▶ **WHAT IS NEEDED**: Starting with the first line and ending with the last, transcribe the data exactly.

*** EXERCISE INPUT ***

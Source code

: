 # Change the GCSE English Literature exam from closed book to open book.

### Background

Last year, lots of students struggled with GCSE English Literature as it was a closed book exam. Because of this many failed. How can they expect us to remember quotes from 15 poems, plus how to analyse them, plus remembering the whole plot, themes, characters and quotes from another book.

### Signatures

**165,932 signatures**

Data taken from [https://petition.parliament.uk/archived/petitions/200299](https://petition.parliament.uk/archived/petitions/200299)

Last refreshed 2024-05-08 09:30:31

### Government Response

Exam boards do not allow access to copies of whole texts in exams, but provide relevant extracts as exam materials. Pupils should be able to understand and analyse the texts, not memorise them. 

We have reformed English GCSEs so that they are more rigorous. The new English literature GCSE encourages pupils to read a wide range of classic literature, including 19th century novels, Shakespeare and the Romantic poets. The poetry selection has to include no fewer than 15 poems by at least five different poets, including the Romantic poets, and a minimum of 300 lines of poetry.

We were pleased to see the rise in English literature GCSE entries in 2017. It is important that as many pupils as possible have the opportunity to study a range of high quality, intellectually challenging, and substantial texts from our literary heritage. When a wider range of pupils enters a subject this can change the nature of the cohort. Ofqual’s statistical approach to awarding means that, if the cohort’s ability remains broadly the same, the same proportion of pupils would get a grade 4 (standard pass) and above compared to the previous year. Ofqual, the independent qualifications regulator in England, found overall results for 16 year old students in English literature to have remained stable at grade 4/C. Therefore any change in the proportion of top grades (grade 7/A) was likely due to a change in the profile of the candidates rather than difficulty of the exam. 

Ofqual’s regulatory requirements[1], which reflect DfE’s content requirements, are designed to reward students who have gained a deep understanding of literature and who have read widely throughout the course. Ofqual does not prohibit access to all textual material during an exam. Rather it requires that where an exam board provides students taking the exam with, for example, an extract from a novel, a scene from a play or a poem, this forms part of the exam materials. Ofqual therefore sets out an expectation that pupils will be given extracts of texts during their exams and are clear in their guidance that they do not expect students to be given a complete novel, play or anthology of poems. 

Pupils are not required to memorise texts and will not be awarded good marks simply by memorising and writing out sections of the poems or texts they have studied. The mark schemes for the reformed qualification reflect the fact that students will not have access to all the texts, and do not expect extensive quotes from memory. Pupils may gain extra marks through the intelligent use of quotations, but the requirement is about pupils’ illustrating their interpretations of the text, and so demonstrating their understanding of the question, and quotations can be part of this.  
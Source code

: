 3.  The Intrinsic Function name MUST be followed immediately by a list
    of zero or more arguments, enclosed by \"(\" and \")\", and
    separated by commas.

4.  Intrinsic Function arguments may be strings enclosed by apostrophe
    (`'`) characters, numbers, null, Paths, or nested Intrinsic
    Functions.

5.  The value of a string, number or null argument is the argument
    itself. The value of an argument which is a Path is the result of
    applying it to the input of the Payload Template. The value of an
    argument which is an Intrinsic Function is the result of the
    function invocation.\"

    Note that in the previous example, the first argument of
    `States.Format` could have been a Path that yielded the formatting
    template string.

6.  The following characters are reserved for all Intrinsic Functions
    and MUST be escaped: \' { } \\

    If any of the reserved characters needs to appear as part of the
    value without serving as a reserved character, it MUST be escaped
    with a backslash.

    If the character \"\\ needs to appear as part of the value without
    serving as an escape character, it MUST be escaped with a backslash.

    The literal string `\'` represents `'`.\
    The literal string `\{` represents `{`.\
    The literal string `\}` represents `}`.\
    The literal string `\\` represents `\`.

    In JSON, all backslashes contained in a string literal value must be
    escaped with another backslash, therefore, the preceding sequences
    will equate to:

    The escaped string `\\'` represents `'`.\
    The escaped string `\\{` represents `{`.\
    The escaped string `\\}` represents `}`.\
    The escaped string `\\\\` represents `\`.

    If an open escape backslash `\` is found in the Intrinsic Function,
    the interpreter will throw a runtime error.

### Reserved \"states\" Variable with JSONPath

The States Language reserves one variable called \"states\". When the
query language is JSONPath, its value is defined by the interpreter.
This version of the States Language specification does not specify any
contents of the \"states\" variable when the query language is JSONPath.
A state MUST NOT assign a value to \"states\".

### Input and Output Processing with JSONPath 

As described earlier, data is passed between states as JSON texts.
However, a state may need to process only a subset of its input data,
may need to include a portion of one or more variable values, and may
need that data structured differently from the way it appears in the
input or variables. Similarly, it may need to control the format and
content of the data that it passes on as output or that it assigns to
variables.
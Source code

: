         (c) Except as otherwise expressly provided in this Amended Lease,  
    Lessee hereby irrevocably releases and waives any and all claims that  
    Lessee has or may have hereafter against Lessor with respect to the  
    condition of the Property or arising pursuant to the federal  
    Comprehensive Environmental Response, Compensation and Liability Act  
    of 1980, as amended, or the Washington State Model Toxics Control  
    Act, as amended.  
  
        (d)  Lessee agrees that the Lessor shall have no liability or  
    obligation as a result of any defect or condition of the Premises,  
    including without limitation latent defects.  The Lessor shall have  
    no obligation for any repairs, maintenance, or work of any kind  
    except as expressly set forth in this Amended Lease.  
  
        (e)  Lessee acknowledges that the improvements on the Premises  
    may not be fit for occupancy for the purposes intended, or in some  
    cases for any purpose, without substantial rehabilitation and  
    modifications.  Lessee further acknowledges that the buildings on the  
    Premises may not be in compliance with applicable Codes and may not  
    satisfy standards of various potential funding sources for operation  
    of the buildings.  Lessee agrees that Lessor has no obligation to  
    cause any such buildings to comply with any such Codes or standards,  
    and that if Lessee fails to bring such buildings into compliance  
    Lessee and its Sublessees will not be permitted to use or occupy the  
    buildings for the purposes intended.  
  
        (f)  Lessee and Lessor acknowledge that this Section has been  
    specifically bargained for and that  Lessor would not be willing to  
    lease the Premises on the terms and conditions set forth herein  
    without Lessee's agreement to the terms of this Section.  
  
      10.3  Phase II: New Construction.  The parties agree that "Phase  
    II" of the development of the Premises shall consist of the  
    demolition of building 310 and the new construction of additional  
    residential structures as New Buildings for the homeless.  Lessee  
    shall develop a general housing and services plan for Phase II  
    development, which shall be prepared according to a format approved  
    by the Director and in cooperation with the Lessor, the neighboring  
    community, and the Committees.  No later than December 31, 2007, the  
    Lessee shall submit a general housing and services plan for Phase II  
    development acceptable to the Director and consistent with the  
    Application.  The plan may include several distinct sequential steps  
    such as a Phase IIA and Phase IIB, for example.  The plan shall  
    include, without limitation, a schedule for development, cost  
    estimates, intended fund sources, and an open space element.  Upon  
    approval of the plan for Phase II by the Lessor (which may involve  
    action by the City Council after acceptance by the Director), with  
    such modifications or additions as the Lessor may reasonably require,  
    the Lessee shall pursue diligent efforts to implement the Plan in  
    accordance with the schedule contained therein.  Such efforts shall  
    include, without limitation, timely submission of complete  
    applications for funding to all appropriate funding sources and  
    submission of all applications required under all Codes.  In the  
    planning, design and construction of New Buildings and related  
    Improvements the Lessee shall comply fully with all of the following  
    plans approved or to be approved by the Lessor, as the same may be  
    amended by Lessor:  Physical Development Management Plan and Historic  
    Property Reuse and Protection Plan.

*** End of EXERCISE INPUT ***

▶ **ANSWER TO THE EXERCISE**:
Source code

: # Change the GCSE English Literature exam from closed book to open book.

### Background

Last year, lots of students struggled with GCSE English Literature as it was a closed book exam. Because of this many failed. How can they expect us to remember quotes from 15 poems, plus how to analyse them, plus remembering the whole plot, themes, characters and quotes from another book.

### Signatures

**165,932 signatures**

Data taken from [https://petition.parliament.uk/archived/petitions/200299](https://petition.parliament.uk/archived/petitions/200299)

Last refreshed 2024-05-08 09:30:31

### Government Response

Exam boards do not allow access to copies of whole texts in exams, but provide relevant extracts as exam materials. Pupils should be able to understand and analyse the texts, not memorise them. 

We have reformed English GCSEs so that they are more rigorous. The new English literature GCSE encourages pupils to read a wide range of classic literature, including 19th century novels, Shakespeare and the Romantic poets. The poetry selection has to include no fewer than 15 poems by at least five different poets, including the Romantic poets, and a minimum of 300 lines of poetry.

We were pleased to see the rise in English literature GCSE entries in 2017. It is important that as many pupils as possible have the opportunity to study a range of high quality, intellectually challenging, and substantial texts from our literary heritage. When a wider range of pupils enters a subject this can change the nature of the cohort. Ofqual’s statistical approach to awarding means that, if the cohort’s ability remains broadly the same, the same proportion of pupils would get a grade 4 (standard pass) and above compared to the previous year. Ofqual, the independent qualifications regulator in England, found overall results for 16 year old students in English literature to have remained stable at grade 4/C. Therefore any change in the proportion of top grades (grade 7/A) was likely due to a change in the profile of the candidates rather than difficulty of the exam. 

Ofqual’s regulatory requirements[1], which reflect DfE’s content requirements, are designed to reward students who have gained a deep understanding of literature and who have read widely throughout the course. Ofqual does not prohibit access to all textual material during an exam. Rather it requires that where an exam board provides students taking the exam with, for example, an extract from a novel, a scene from a play or a poem, this forms part of the exam materials. Ofqual therefore sets out an expectation that pupils will be given extracts of texts during their exams and are clear in their guidance that they do not expect students to be given a complete novel, play or anthology of poems. 

Pupils are not required to memorise texts and will not be awarded good marks simply by memorising and writing out sections of the poems or texts they have studied. The mark schemes for the reformed qualification reflect the fact that students will not have access to all the texts, and do not expect extensive quotes from memory. Pupils may gain extra marks through the intelligent use of quotations, but the requirement is about pupils’ illustrating their interpretations of the text, and so demonstrating their understanding of the question, and quotations can be part of this.  
Source code

: 3.  The Intrinsic Function name MUST be followed immediately by a list
    of zero or more arguments, enclosed by \"(\" and \")\", and
    separated by commas.

4.  Intrinsic Function arguments may be strings enclosed by apostrophe
    (`'`) characters, numbers, null, Paths, or nested Intrinsic
    Functions.

5.  The value of a string, number or null argument is the argument
    itself. The value of an argument which is a Path is the result of
    applying it to the input of the Payload Template. The value of an
    argument which is an Intrinsic Function is the result of the
    function invocation.\"

    Note that in the previous example, the first argument of
    `States.Format` could have been a Path that yielded the formatting
    template string.

6.  The following characters are reserved for all Intrinsic Functions
    and MUST be escaped: \' { } \\

    If any of the reserved characters needs to appear as part of the
    value without serving as a reserved character, it MUST be escaped
    with a backslash.

    If the character \"\\ needs to appear as part of the value without
    serving as an escape character, it MUST be escaped with a backslash.

    The literal string `\'` represents `'`.\
    The literal string `\{` represents `{`.\
    The literal string `\}` represents `}`.\
    The literal string `\\` represents `\`.

    In JSON, all backslashes contained in a string literal value must be
    escaped with another backslash, therefore, the preceding sequences
    will equate to:

    The escaped string `\\'` represents `'`.\
    The escaped string `\\{` represents `{`.\
    The escaped string `\\}` represents `}`.\
    The escaped string `\\\\` represents `\`.

    If an open escape backslash `\` is found in the Intrinsic Function,
    the interpreter will throw a runtime error.

### Reserved \"states\" Variable with JSONPath

The States Language reserves one variable called \"states\". When the
query language is JSONPath, its value is defined by the interpreter.
This version of the States Language specification does not specify any
contents of the \"states\" variable when the query language is JSONPath.
A state MUST NOT assign a value to \"states\".

### Input and Output Processing with JSONPath 

As described earlier, data is passed between states as JSON texts.
However, a state may need to process only a subset of its input data,
may need to include a portion of one or more variable values, and may
need that data structured differently from the way it appears in the
input or variables. Similarly, it may need to control the format and
content of the data that it passes on as output or that it assigns to
variables.
Source code

:         (c) Except as otherwise expressly provided in this Amended Lease,  
    Lessee hereby irrevocably releases and waives any and all claims that  
    Lessee has or may have hereafter against Lessor with respect to the  
    condition of the Property or arising pursuant to the federal  
    Comprehensive Environmental Response, Compensation and Liability Act  
    of 1980, as amended, or the Washington State Model Toxics Control  
    Act, as amended.  
  
        (d)  Lessee agrees that the Lessor shall have no liability or  
    obligation as a result of any defect or condition of the Premises,  
    including without limitation latent defects.  The Lessor shall have  
    no obligation for any repairs, maintenance, or work of any kind  
    except as expressly set forth in this Amended Lease.  
  
        (e)  Lessee acknowledges that the improvements on the Premises  
    may not be fit for occupancy for the purposes intended, or in some  
    cases for any purpose, without substantial rehabilitation and  
    modifications.  Lessee further acknowledges that the buildings on the  
    Premises may not be in compliance with applicable Codes and may not  
    satisfy standards of various potential funding sources for operation  
    of the buildings.  Lessee agrees that Lessor has no obligation to  
    cause any such buildings to comply with any such Codes or standards,  
    and that if Lessee fails to bring such buildings into compliance  
    Lessee and its Sublessees will not be permitted to use or occupy the  
    buildings for the purposes intended.  
  
        (f)  Lessee and Lessor acknowledge that this Section has been  
    specifically bargained for and that  Lessor would not be willing to  
    lease the Premises on the terms and conditions set forth herein  
    without Lessee's agreement to the terms of this Section.  
  
      10.3  Phase II: New Construction.  The parties agree that "Phase  
    II" of the development of the Premises shall consist of the  
    demolition of building 310 and the new construction of additional  
    residential structures as New Buildings for the homeless.  Lessee  
    shall develop a general housing and services plan for Phase II  
    development, which shall be prepared according to a format approved  
    by the Director and in cooperation with the Lessor, the neighboring  
    community, and the Committees.  No later than December 31, 2007, the  
    Lessee shall submit a general housing and services plan for Phase II  
    development acceptable to the Director and consistent with the  
    Application.  The plan may include several distinct sequential steps  
    such as a Phase IIA and Phase IIB, for example.  The plan shall  
    include, without limitation, a schedule for development, cost  
    estimates, intended fund sources, and an open space element.  Upon  
    approval of the plan for Phase II by the Lessor (which may involve  
    action by the City Council after acceptance by the Director), with  
    such modifications or additions as the Lessor may reasonably require,  
    the Lessee shall pursue diligent efforts to implement the Plan in  
    accordance with the schedule contained therein.  Such efforts shall  
    include, without limitation, timely submission of complete  
    applications for funding to all appropriate funding sources and  
    submission of all applications required under all Codes.  In the  
    planning, design and construction of New Buildings and related  
    Improvements the Lessee shall comply fully with all of the following  
    plans approved or to be approved by the Lessor, as the same may be  
    amended by Lessor:  Physical Development Management Plan and Historic  
    Property Reuse and Protection Plan.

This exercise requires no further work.